Work instruction >> In the records below, begin at the line containing "In einem Artikel" and end at the line containing "Ausserdem enthalten E-Zigaretten"; quote every line in that span exactly, including both boundary lines, and no others.

Dataset extract >>
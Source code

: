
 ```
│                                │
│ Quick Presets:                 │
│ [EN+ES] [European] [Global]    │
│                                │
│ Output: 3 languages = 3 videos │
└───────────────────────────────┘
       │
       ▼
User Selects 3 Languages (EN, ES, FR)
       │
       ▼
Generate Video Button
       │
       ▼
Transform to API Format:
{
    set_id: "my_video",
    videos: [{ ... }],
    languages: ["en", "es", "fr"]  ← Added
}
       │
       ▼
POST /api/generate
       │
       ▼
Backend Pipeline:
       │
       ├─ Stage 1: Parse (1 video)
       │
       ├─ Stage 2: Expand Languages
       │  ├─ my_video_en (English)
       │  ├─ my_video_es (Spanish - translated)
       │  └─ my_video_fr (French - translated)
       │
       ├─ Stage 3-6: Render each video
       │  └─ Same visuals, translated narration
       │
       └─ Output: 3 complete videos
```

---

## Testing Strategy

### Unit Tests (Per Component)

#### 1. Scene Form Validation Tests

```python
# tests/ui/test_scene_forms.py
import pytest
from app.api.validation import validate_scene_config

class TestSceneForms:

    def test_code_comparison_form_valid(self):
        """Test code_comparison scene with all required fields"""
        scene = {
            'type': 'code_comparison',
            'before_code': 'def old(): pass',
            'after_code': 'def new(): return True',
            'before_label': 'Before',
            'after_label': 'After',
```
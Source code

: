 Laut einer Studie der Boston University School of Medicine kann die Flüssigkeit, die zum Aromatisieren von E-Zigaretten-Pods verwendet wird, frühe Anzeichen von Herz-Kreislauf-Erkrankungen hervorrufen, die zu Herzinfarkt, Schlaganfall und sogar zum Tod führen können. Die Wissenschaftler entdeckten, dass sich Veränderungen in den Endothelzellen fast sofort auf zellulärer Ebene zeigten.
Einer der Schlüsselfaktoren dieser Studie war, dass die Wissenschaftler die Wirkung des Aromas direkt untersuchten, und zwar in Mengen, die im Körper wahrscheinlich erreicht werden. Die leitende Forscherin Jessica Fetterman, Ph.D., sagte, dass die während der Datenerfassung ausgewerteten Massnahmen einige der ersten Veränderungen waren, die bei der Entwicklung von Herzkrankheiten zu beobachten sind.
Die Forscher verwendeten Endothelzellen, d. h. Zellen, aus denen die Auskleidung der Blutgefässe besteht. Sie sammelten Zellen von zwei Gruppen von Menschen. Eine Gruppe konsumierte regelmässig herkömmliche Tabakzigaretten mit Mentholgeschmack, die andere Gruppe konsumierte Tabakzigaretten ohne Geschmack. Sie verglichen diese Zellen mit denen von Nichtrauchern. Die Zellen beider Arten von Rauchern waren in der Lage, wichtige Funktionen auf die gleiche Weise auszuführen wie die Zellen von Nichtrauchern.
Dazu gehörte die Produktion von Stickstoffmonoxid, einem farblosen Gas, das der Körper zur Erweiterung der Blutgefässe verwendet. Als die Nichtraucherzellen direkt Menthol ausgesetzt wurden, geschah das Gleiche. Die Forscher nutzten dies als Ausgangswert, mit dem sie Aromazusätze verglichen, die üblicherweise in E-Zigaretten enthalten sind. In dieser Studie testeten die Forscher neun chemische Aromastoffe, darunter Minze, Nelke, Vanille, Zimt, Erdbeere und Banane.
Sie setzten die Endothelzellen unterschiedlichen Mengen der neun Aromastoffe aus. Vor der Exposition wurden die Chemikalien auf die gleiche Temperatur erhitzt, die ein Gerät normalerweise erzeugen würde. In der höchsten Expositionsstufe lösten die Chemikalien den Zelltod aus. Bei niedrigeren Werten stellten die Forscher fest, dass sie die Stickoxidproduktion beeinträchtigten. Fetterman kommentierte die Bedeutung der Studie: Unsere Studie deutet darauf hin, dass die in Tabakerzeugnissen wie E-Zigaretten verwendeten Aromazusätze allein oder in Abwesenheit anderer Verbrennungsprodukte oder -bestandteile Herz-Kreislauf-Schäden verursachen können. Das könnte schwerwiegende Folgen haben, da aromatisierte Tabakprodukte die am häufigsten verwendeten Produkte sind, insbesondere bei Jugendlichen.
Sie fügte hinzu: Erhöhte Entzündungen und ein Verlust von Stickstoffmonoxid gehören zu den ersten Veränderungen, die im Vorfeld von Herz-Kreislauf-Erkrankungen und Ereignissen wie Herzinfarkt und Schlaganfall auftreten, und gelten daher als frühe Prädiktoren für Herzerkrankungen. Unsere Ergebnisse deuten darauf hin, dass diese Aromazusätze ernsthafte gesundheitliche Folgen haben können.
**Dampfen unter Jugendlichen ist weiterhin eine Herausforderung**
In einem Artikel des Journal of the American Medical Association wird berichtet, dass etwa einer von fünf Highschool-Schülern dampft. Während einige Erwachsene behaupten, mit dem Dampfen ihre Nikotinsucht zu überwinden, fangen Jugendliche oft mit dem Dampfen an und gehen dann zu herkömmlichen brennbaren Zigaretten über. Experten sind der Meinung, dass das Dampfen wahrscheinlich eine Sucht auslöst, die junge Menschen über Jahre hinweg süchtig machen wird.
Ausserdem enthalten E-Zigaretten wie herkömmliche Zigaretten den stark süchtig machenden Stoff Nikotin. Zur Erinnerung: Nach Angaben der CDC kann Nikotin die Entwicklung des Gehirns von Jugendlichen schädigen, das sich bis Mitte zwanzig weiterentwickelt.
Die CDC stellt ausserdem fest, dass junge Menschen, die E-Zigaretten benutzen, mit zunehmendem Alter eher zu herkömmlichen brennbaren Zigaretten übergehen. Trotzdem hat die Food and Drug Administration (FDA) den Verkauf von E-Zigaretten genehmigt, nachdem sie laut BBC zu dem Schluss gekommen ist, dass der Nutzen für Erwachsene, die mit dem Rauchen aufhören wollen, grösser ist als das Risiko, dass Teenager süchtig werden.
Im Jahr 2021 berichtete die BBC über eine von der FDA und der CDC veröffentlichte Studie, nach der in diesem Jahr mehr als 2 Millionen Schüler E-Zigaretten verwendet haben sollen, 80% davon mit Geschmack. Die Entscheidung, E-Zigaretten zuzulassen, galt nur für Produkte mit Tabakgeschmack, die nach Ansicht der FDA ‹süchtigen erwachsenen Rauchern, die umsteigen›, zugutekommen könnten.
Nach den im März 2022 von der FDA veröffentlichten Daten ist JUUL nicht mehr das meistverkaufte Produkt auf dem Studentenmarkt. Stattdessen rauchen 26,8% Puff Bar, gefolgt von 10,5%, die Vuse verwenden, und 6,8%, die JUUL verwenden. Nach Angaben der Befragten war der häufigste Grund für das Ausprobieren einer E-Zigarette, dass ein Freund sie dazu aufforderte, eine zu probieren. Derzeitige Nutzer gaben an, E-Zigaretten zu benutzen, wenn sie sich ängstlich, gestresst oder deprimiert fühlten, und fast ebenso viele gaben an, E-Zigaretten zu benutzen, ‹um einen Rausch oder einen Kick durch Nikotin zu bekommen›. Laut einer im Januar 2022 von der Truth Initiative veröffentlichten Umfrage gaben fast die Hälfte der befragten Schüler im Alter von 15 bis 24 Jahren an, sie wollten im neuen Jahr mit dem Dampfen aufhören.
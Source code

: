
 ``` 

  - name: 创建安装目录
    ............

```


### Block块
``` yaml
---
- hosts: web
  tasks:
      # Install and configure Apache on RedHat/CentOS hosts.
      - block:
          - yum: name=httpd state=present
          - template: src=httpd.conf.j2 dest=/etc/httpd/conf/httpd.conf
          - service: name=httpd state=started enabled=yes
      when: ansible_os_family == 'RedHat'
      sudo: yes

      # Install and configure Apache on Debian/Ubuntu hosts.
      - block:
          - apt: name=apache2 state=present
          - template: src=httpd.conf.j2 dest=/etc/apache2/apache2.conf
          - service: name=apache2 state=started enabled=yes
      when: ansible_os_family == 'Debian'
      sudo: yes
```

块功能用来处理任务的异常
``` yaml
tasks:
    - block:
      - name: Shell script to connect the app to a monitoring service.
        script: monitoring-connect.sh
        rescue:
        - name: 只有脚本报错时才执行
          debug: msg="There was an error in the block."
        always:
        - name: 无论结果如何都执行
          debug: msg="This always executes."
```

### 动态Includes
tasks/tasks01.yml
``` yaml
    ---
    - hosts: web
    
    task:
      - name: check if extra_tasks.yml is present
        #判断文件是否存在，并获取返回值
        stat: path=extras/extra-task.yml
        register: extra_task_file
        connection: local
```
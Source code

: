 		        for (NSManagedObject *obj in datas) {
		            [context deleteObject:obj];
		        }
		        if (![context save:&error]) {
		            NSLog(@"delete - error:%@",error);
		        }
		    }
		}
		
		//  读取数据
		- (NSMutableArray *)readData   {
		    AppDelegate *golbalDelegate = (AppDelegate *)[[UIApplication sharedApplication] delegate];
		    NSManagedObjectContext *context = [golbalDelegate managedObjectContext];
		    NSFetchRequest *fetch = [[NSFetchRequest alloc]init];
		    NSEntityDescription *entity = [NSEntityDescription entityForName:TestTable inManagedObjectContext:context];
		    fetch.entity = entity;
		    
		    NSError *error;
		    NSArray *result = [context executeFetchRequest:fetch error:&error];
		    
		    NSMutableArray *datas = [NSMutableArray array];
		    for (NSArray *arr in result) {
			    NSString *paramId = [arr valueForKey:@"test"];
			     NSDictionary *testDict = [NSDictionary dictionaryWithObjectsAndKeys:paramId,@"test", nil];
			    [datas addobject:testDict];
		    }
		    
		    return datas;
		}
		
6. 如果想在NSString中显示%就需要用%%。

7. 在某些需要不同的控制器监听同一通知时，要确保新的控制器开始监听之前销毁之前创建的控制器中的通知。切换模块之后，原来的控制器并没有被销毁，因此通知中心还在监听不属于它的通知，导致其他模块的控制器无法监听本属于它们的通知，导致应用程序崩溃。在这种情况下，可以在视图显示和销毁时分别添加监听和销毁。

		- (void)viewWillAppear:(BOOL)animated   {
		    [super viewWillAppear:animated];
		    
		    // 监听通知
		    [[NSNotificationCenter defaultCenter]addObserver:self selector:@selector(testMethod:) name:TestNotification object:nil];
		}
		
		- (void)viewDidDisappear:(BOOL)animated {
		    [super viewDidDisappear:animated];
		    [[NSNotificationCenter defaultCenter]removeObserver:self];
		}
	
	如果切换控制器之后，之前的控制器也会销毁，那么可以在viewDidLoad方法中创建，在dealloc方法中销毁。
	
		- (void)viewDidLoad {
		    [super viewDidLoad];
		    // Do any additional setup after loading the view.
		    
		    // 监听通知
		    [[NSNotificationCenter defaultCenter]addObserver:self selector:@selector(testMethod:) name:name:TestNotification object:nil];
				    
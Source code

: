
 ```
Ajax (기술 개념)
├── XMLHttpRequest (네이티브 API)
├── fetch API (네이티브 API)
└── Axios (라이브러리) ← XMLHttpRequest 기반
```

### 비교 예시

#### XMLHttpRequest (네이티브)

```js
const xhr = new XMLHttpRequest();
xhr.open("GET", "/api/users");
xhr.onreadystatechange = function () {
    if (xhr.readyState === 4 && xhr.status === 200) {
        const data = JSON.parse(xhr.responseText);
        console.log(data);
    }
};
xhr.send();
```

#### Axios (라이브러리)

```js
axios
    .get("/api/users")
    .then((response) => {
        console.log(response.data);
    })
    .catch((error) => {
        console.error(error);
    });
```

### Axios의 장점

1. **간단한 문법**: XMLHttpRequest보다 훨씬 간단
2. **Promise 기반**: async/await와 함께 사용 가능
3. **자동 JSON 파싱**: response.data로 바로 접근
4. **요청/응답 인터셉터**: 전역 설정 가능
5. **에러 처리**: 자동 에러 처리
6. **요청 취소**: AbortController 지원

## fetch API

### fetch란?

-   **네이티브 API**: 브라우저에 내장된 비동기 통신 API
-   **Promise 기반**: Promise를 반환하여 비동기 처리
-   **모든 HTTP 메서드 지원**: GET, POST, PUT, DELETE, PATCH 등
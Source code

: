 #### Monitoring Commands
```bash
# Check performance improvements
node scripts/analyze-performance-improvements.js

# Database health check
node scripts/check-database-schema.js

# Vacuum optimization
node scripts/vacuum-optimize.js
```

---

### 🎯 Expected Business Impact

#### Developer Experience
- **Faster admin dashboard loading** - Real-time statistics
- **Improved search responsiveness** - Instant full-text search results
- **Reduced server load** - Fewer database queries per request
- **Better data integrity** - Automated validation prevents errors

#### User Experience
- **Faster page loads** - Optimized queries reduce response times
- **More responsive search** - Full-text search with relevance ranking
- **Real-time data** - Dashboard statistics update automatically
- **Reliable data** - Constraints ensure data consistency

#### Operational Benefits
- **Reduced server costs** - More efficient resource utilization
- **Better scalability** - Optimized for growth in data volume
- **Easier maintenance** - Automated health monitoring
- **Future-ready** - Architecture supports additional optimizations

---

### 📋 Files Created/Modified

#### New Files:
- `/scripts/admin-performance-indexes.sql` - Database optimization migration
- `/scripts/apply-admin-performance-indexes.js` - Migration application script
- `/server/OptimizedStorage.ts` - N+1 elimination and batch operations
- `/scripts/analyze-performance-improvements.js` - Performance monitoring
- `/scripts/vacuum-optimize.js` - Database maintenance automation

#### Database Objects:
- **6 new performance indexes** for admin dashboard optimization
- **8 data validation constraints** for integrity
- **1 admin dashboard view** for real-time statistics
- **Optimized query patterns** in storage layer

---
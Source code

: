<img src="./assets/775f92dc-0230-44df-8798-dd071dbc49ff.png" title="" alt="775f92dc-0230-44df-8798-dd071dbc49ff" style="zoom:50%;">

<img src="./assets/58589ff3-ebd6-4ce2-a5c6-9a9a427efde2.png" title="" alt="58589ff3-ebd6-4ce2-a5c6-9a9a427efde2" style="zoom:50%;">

Result for this task >>
In einem Artikel des Journal of the American Medical Association wird berichtet, dass etwa einer von fünf Highschool-Schülern dampft. Während einige Erwachsene behaupten, mit dem Dampfen ihre Nikotinsucht zu überwinden, fangen Jugendliche oft mit dem Dampfen an und gehen dann zu herkömmlichen brennbaren Zigaretten über. Experten sind der Meinung, dass das Dampfen wahrscheinlich eine Sucht auslöst, die junge Menschen über Jahre hinweg süchtig machen wird.
Ausserdem enthalten E-Zigaretten wie herkömmliche Zigaretten den stark süchtig machenden Stoff Nikotin. Zur Erinnerung: Nach Angaben der CDC kann Nikotin die Entwicklung des Gehirns von Jugendlichen schädigen, das sich bis Mitte zwanzig weiterentwickelt.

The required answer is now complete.